Red Rabbit - Tom Clancy [136]
People didn't realize that CIA almost never recruited its agents. No, those people came to you—sometimes cleverly, sometimes not. That left you open to be fooled by a false-flag operation. The American FBI was particularly good at that sort of play, and KGB's Second Chief Directorate was known to use the gambit, too, just to identify spooks on the embassy staff, which was always something worth doing. If you knew who they were, you could follow them and watch them service their dead-drops, and then camp out on the drop site to see who else stopped off there. Then you had your traitor, who could lead you to other traitors, and with luck you could roll up a whole spy ring, which earned you a gold star—well, a nice red star—in your copybook. Counterespionage officers could make their whole careers on one such case, both in Russia and in America, and so they worked pretty hard at it. The Second Directorate people were numerous—supposedly, half of KGB's personnel were in there—and they were smart, professional spooks with all sorts of resources, and the patience of a vulture circling over the Arizona desert, sniffing the air for the smell of a dead jackrabbit, then homing in to feast on the carcass.
But KGB was more dangerous than a vulture.
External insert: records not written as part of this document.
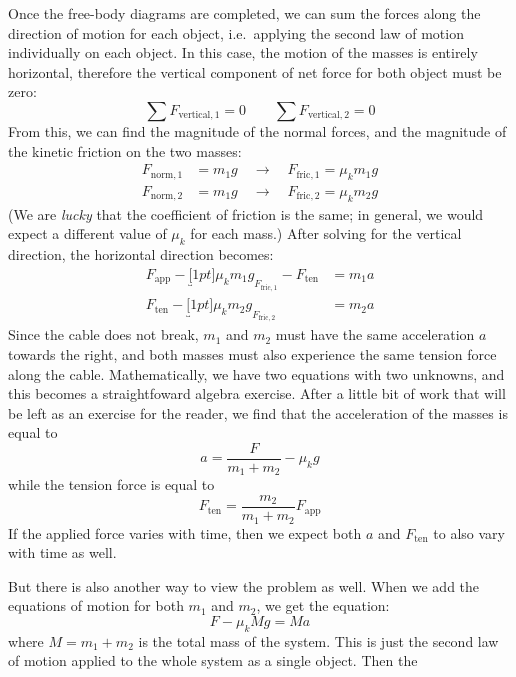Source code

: Once the free-body diagrams are completed, we can sum the forces along the
direction of motion for each object, i.e.\ applying the second law of motion
individually on each object. In this case, the motion of the masses is entirely
horizontal, therefore the vertical component of net force for both object must
be zero:
\begin{equation*}
  \sum F_{\text{vertical},1}=0\quad\quad\sum F_{\text{vertical},2}=0
\end{equation*}
From this, we can find the magnitude of the normal forces, and the magnitude of
the kinetic friction on the two masses:
\begin{align*}
  F_{\text{norm},1}&=m_1g\quad\rightarrow\quad F_{\text{fric},1}=\mu_km_1g\\
  F_{\text{norm},2}&=m_1g\quad\rightarrow\quad F_{\text{fric},2}=\mu_km_2g
\end{align*}
(We are \emph{lucky} that the coefficient of friction is the same; in general,
we would expect a different value of $\mu_k$ for each mass.) After solving for
the vertical direction, the horizontal direction becomes:
\begin{align*}
  F_\text{app}-\underbracket[1pt]{\mu_km_1g}_{F_{\text{fric},1}}-F_\text{ten} &= m_1a\\
  F_\text{ten}-\underbracket[1pt]{\mu_km_2g}_{F_{\text{fric},2}} &= m_2a
\end{align*}
Since the cable does not break, $m_1$ and $m_2$ must have the same acceleration
$a$ towards the right, and both masses must also experience the same tension
force along the cable. Mathematically, we have two equations with two unknowns,
and this becomes a straightfoward algebra exercise. After a little bit of work
that will be left as an exercise for the reader, we find that the acceleration
of the masses is equal to
\begin{equation*}
  a=\frac F{m_1+m_2}-\mu_k g
\end{equation*}
while the tension force is equal to
\begin{equation*}
  F_\text{ten} =\frac{m_2}{m_1+m_2} F_\text{app}
\end{equation*}
If the applied force varies with time, then we expect both $a$ and $F_\text{ten}$
to also vary with time as well.

But there is also another way to view the problem as well. When we add the
equations of motion for both $m_1$ and $m_2$, we get the equation:
\begin{equation*}
  F-\mu_kMg = Ma
\end{equation*}
where $M=m_1+m_2$ is the total mass of the system. This is just the second law
of motion applied to the whole system as a single object. Then the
A vulture didn't actively hunt. Ed Foley could never be sure if he had a shadow as he traveled around Moscow. Oh, sure, he might spot one, but that could just be a deliberate effort to put a clumsy—or an exceedingly clever—officer on his tail to see if he'd try to shake him. All intelligence officers were trained in surveillance and countersurveillance, and the techniques were both universally valid and universally recognized, and so Foley never used them. Not ever. Not even once. It was too dangerous to be clever in this game, because you could never be clever enough. There were other countermoves to use when necessary, like the preplanned brush-pass known to every spook in the world, but very difficult to spot even so, because of its very simplicity. No, when that failed, it was usually because your agent got rattled. It was a lot harder to be an agent than a field officer. Foley had diplomatic cover. The Russians could have movie film of him buggering Andropov's pet goat and not be able to do a thing about it. He was technically a diplomat, and protected by the Vienna Convention, which made his person inviolable—even in time of war, though things got a little dicier then. But that, Foley judged, was not a problem. He'd be fried like everyone else in Moscow then, and so would not be lonely in whatever afterlife spies inhabited.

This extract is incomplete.